(Plain-text document sources)

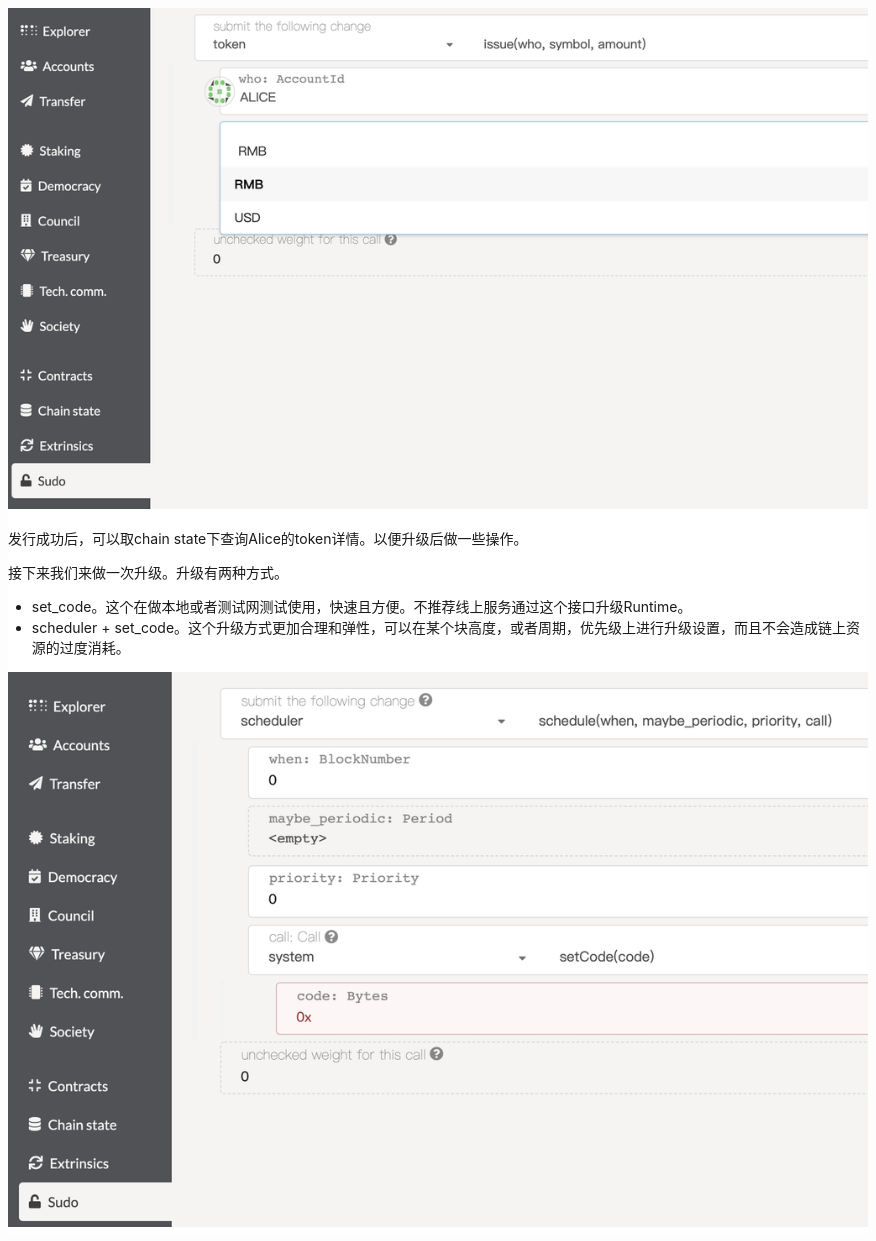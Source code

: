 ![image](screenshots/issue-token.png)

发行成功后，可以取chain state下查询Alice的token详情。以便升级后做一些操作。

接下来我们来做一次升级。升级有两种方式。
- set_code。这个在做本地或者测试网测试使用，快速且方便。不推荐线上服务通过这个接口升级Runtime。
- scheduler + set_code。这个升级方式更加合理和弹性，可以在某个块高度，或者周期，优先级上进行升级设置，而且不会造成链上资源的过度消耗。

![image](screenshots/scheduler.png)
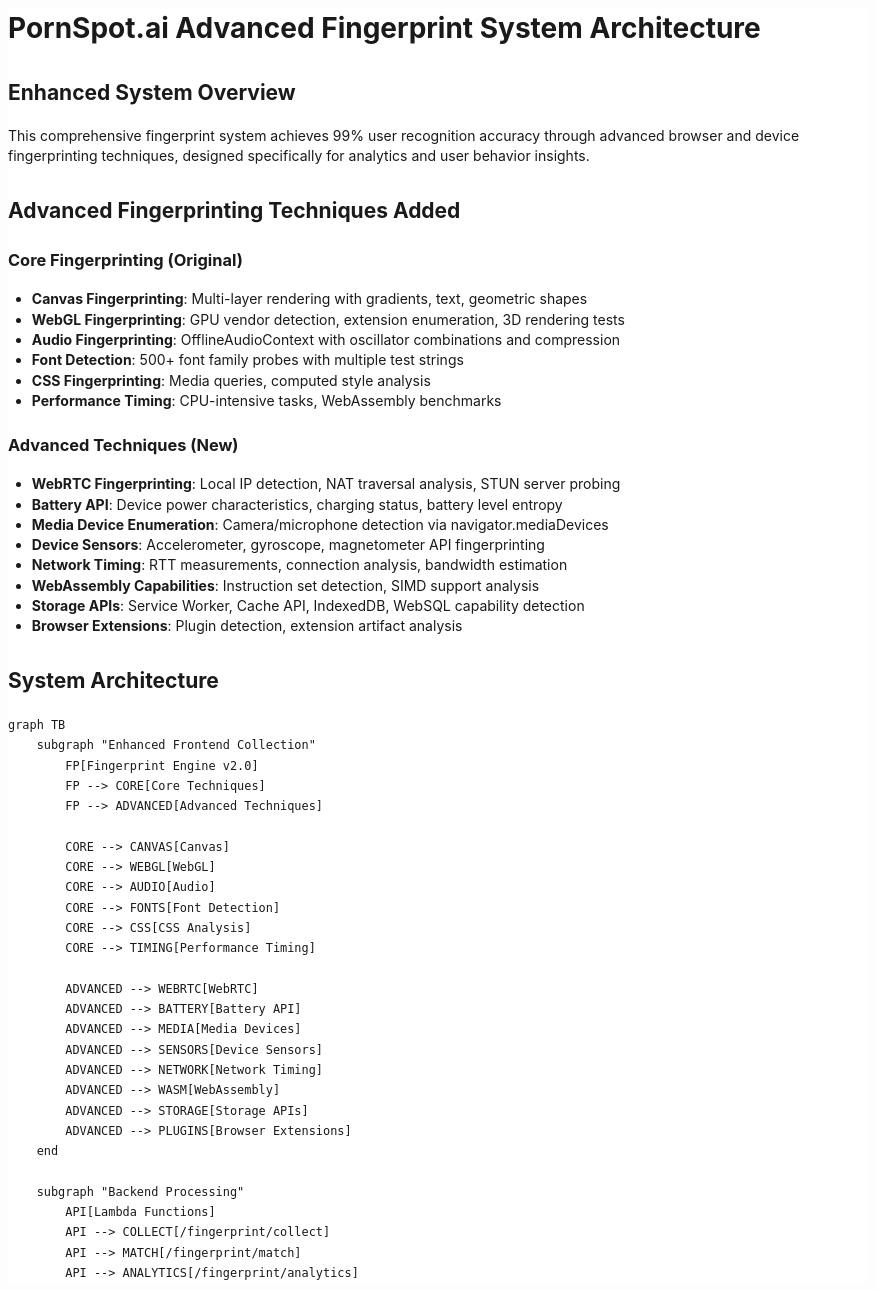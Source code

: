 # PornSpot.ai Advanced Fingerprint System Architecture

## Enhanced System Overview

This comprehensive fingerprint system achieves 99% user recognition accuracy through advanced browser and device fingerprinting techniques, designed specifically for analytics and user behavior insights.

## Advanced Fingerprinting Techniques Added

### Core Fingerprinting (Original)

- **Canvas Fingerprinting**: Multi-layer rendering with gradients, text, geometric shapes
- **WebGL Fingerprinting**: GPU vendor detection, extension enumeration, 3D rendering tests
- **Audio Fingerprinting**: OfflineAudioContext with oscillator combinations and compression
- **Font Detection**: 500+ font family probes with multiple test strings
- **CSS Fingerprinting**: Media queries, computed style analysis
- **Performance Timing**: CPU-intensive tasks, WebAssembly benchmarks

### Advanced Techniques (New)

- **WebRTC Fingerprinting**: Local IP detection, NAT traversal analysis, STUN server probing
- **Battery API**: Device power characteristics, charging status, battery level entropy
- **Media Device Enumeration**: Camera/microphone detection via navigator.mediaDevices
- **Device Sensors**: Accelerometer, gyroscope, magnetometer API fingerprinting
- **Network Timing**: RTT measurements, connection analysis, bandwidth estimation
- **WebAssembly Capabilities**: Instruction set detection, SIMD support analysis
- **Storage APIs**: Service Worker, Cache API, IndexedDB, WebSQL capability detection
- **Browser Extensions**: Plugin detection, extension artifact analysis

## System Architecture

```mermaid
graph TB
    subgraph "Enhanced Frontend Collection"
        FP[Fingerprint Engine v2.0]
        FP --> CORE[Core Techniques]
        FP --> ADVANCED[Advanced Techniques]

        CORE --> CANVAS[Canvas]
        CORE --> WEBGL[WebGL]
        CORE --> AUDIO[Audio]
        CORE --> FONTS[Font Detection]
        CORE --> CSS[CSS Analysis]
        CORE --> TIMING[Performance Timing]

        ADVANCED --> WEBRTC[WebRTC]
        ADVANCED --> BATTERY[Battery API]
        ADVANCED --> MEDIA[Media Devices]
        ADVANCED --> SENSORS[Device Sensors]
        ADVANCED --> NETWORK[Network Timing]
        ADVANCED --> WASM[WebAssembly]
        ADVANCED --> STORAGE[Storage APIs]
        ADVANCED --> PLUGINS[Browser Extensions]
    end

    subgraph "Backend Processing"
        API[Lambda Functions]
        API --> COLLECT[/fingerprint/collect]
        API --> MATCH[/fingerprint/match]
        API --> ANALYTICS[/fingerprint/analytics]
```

• What is required:
Pictures don't belong in the copy. Restate all the entries exactly.

• Problem solution:
Source code

: ![image](screenshots/issue-token.png)

发行成功后，可以取chain state下查询Alice的token详情。以便升级后做一些操作。

接下来我们来做一次升级。升级有两种方式。
- set_code。这个在做本地或者测试网测试使用，快速且方便。不推荐线上服务通过这个接口升级Runtime。
- scheduler + set_code。这个升级方式更加合理和弹性，可以在某个块高度，或者周期，优先级上进行升级设置，而且不会造成链上资源的过度消耗。

![image](screenshots/scheduler.png)
Source code

: # PornSpot.ai Advanced Fingerprint System Architecture

## Enhanced System Overview

This comprehensive fingerprint system achieves 99% user recognition accuracy through advanced browser and device fingerprinting techniques, designed specifically for analytics and user behavior insights.

## Advanced Fingerprinting Techniques Added

### Core Fingerprinting (Original)

- **Canvas Fingerprinting**: Multi-layer rendering with gradients, text, geometric shapes
- **WebGL Fingerprinting**: GPU vendor detection, extension enumeration, 3D rendering tests
- **Audio Fingerprinting**: OfflineAudioContext with oscillator combinations and compression
- **Font Detection**: 500+ font family probes with multiple test strings
- **CSS Fingerprinting**: Media queries, computed style analysis
- **Performance Timing**: CPU-intensive tasks, WebAssembly benchmarks

### Advanced Techniques (New)

- **WebRTC Fingerprinting**: Local IP detection, NAT traversal analysis, STUN server probing
- **Battery API**: Device power characteristics, charging status, battery level entropy
- **Media Device Enumeration**: Camera/microphone detection via navigator.mediaDevices
- **Device Sensors**: Accelerometer, gyroscope, magnetometer API fingerprinting
- **Network Timing**: RTT measurements, connection analysis, bandwidth estimation
- **WebAssembly Capabilities**: Instruction set detection, SIMD support analysis
- **Storage APIs**: Service Worker, Cache API, IndexedDB, WebSQL capability detection
- **Browser Extensions**: Plugin detection, extension artifact analysis

## System Architecture

```mermaid
graph TB
    subgraph "Enhanced Frontend Collection"
        FP[Fingerprint Engine v2.0]
        FP --> CORE[Core Techniques]
        FP --> ADVANCED[Advanced Techniques]

        CORE --> CANVAS[Canvas]
        CORE --> WEBGL[WebGL]
        CORE --> AUDIO[Audio]
        CORE --> FONTS[Font Detection]
        CORE --> CSS[CSS Analysis]
        CORE --> TIMING[Performance Timing]

        ADVANCED --> WEBRTC[WebRTC]
        ADVANCED --> BATTERY[Battery API]
        ADVANCED --> MEDIA[Media Devices]
        ADVANCED --> SENSORS[Device Sensors]
        ADVANCED --> NETWORK[Network Timing]
        ADVANCED --> WASM[WebAssembly]
        ADVANCED --> STORAGE[Storage APIs]
        ADVANCED --> PLUGINS[Browser Extensions]
    end

    subgraph "Backend Processing"
        API[Lambda Functions]
        API --> COLLECT[/fingerprint/collect]
        API --> MATCH[/fingerprint/match]
        API --> ANALYTICS[/fingerprint/analytics]
```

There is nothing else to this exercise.